Following significant lobbying by the Oil and Gas Industry, the planned changes to the End Use Relief (EUR), including the Shipwork End Use (SEU) relief regime, have been postpone until at least April 2019.
First announced by HMRC in Customs Information Paper (CIP) 33 published in January 2018, the proposed changes were due to take effect from 31 July 2018. The impact of the changes, as well as the short timescale in which to implement new authorisations and procedures, raised significant concerns for the sector. Estimates by Oil and Gas UK put the immediate cost at £145m this year with an ongoing annual cost of £120m.
The changes announced by HMRC were driven by an EU review undertaken by the Commission’s Special Procedures Expert Group. Following this review, the EU’s guidance was amended in November 2017 to clarify that the assignment of the goods to the prescribed End Use must (physically) take place within the EU.
Previously, oil and gas businesses had used EUR to import goods free of duty where they planned to remove those goods to offshore facilities on the UK Continental Shelf (UKCS). However, as a result of the change, such a planned use could no longer qualify for EUR. CIP 33 also highlighted that HMRC will not issue an authorisation for EUR where assignment of the goods outside the EU, including to the UKCS, was planned. Furthermore, HMRC advised that businesses had until 31 July 2018 to either put the goods to a prescribed end use, export them from the EU or pay the duty due on the goods. As the throughput period for end use goods for many businesses can be up to 2 years, the 6 month transitional period was inadequate to allow businesses to take necessary actions and avoid triggering a liability.
Consequently, for many businesses, these changes will lead to an increased administrative burden and the potential imposition of import VAT and customs duty. The extension of the transitional period until 30 April 2019 is to be welcomed but will simply delay the problem for oil and gas businesses. For some businesses, alternative customs duty reliefs that will secure the same result may be available; however, for others, the only option will be to enter the goods to free circulation, bearing the customs duty costs in the process. Regardless, the cost of administering the changes will not be insignificant.
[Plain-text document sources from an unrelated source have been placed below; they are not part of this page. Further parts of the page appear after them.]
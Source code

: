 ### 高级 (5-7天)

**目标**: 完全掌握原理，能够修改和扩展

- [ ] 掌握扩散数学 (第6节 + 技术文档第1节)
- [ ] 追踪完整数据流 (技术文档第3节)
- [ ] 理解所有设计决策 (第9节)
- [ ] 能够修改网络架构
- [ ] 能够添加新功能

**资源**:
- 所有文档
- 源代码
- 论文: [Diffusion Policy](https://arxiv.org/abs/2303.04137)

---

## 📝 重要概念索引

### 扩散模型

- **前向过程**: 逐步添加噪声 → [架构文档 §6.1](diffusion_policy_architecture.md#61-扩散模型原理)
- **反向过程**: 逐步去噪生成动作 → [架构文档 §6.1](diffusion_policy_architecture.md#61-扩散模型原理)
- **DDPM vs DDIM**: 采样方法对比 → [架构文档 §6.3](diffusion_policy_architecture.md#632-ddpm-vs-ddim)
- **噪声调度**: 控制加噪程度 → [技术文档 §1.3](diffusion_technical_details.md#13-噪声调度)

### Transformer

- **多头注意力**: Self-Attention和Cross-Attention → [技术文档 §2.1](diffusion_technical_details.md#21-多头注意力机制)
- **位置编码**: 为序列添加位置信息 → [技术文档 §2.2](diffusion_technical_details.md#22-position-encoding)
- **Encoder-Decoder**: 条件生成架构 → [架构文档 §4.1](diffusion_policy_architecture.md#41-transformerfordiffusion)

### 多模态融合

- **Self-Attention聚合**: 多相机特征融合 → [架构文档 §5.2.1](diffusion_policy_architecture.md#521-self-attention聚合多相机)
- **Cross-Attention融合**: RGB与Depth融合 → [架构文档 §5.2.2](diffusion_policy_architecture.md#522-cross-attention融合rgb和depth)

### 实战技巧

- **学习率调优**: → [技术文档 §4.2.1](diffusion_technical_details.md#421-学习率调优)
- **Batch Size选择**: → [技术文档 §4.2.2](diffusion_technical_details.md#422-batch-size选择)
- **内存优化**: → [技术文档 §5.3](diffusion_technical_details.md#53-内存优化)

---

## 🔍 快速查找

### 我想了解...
Businesses should now make use of the additional time provided by the extension to review their current arrangements to fully understand the impact of the upcoming changes. Although this is a EU wide change, for UK businesses the position is worsened by the uncertainty around how the customs duty landscape will look following the withdrawal for the Customs Union with our former EU partners.
If you have any queries about the changes to EUR, the alternative options and solutions available, or if you would like more information, please contact Alistair Duncan (firstname.lastname@example.org).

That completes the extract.